BEGIN

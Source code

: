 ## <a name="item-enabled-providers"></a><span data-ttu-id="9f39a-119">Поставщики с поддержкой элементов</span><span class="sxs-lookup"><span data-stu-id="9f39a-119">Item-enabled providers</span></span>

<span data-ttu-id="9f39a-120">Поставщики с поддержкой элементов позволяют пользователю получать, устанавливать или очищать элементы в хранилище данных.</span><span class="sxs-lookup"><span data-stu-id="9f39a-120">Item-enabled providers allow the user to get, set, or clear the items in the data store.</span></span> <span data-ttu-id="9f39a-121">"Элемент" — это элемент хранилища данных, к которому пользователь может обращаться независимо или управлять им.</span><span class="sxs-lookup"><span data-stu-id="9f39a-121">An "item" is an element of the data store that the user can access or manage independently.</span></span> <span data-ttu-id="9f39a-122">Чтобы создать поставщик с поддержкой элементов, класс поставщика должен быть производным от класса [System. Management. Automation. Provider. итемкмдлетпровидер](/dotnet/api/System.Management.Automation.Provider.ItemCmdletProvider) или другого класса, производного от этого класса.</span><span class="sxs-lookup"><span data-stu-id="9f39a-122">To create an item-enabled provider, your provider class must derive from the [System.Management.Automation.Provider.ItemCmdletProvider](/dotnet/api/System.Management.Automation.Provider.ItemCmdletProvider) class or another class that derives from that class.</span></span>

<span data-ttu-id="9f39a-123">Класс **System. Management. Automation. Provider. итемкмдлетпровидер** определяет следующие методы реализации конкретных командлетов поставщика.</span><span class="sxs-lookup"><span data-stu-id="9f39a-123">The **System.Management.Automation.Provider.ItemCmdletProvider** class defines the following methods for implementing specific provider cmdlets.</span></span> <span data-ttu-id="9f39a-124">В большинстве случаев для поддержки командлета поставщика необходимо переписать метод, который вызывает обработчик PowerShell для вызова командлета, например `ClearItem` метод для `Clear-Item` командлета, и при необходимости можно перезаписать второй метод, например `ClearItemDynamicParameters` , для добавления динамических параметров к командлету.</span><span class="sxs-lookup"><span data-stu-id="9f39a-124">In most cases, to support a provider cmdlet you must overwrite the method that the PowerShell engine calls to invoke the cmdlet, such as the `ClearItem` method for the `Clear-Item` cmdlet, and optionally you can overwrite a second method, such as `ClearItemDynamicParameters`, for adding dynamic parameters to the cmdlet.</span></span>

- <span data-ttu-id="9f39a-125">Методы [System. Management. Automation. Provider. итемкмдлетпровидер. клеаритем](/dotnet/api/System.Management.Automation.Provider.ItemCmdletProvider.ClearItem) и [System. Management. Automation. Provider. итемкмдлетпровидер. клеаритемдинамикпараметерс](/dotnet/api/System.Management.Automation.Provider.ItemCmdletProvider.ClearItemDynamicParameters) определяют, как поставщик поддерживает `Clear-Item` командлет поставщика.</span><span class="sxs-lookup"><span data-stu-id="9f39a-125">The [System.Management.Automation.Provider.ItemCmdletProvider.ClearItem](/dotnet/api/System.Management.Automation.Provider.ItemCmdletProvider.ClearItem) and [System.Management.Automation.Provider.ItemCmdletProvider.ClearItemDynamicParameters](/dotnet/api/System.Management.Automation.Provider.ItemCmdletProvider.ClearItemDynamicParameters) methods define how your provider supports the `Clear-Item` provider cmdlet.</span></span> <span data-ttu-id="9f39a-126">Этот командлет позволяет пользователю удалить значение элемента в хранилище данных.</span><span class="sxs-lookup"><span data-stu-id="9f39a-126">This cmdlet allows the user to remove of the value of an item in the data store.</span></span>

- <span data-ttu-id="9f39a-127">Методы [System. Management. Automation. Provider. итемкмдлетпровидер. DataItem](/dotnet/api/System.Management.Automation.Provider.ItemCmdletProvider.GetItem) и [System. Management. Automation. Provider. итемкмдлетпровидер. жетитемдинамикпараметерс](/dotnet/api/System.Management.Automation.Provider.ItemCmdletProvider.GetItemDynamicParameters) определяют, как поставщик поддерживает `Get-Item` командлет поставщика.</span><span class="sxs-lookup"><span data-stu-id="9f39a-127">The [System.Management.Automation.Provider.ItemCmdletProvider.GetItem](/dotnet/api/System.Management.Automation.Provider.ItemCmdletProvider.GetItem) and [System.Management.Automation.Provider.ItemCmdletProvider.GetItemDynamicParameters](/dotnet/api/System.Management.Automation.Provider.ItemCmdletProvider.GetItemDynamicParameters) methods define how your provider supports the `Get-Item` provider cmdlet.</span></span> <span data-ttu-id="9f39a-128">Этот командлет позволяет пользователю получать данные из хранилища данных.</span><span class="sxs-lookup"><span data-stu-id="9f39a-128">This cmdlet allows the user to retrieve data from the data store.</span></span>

END

• _INSTRUCTIONS FOR THE TASK_: What is needed is every line from the beginning of the data up to and including the line with "с поддержкой элементов</span><span", given again word for word.

• _SOLUTION BELOW_:
Source code

: ## <a name="item-enabled-providers"></a><span data-ttu-id="9f39a-119">Поставщики с поддержкой элементов</span><span class="sxs-lookup"><span data-stu-id="9f39a-119">Item-enabled providers</span></span>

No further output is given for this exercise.